── Record excerpts
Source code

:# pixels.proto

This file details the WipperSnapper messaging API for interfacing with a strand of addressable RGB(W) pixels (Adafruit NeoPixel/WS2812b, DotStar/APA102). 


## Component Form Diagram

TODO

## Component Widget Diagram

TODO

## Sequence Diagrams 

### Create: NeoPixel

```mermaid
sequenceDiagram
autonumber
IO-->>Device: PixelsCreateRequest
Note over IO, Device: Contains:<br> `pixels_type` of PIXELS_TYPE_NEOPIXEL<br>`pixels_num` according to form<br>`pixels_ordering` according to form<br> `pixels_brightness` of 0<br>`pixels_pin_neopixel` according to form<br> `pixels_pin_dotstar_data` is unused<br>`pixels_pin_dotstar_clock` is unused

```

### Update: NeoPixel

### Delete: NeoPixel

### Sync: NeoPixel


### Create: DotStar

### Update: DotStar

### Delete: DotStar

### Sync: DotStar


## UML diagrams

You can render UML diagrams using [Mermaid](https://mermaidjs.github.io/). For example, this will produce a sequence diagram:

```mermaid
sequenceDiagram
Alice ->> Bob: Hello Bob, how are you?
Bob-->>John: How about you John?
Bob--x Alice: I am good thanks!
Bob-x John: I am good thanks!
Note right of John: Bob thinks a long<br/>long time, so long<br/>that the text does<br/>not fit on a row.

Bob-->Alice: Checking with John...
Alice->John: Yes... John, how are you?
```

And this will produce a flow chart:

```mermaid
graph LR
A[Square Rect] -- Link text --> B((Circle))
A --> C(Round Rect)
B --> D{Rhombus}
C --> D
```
────
_Task statement_:
The reply should consist of the full listing, copied exactly.

_Your solution_:
Source code

:# pixels.proto

This file details the WipperSnapper messaging API for interfacing with a strand of addressable RGB(W) pixels (Adafruit NeoPixel/WS2812b, DotStar/APA102). 


## Component Form Diagram

TODO

## Component Widget Diagram

TODO

## Sequence Diagrams 

### Create: NeoPixel

```mermaid
sequenceDiagram
autonumber
IO-->>Device: PixelsCreateRequest
Note over IO, Device: Contains:<br> `pixels_type` of PIXELS_TYPE_NEOPIXEL<br>`pixels_num` according to form<br>`pixels_ordering` according to form<br> `pixels_brightness` of 0<br>`pixels_pin_neopixel` according to form<br> `pixels_pin_dotstar_data` is unused<br>`pixels_pin_dotstar_clock` is unused

```

### Update: NeoPixel

### Delete: NeoPixel

### Sync: NeoPixel


### Create: DotStar

### Update: DotStar

### Delete: DotStar

### Sync: DotStar


## UML diagrams

You can render UML diagrams using [Mermaid](https://mermaidjs.github.io/). For example, this will produce a sequence diagram:

```mermaid
sequenceDiagram
Alice ->> Bob: Hello Bob, how are you?
Bob-->>John: How about you John?
Bob--x Alice: I am good thanks!
Bob-x John: I am good thanks!
Note right of John: Bob thinks a long<br/>long time, so long<br/>that the text does<br/>not fit on a row.

Bob-->Alice: Checking with John...
Alice->John: Yes... John, how are you?
```

And this will produce a flow chart:

```mermaid
graph LR
A[Square Rect] -- Link text --> B((Circle))
A --> C(Round Rect)
B --> D{Rhombus}
C --> D
```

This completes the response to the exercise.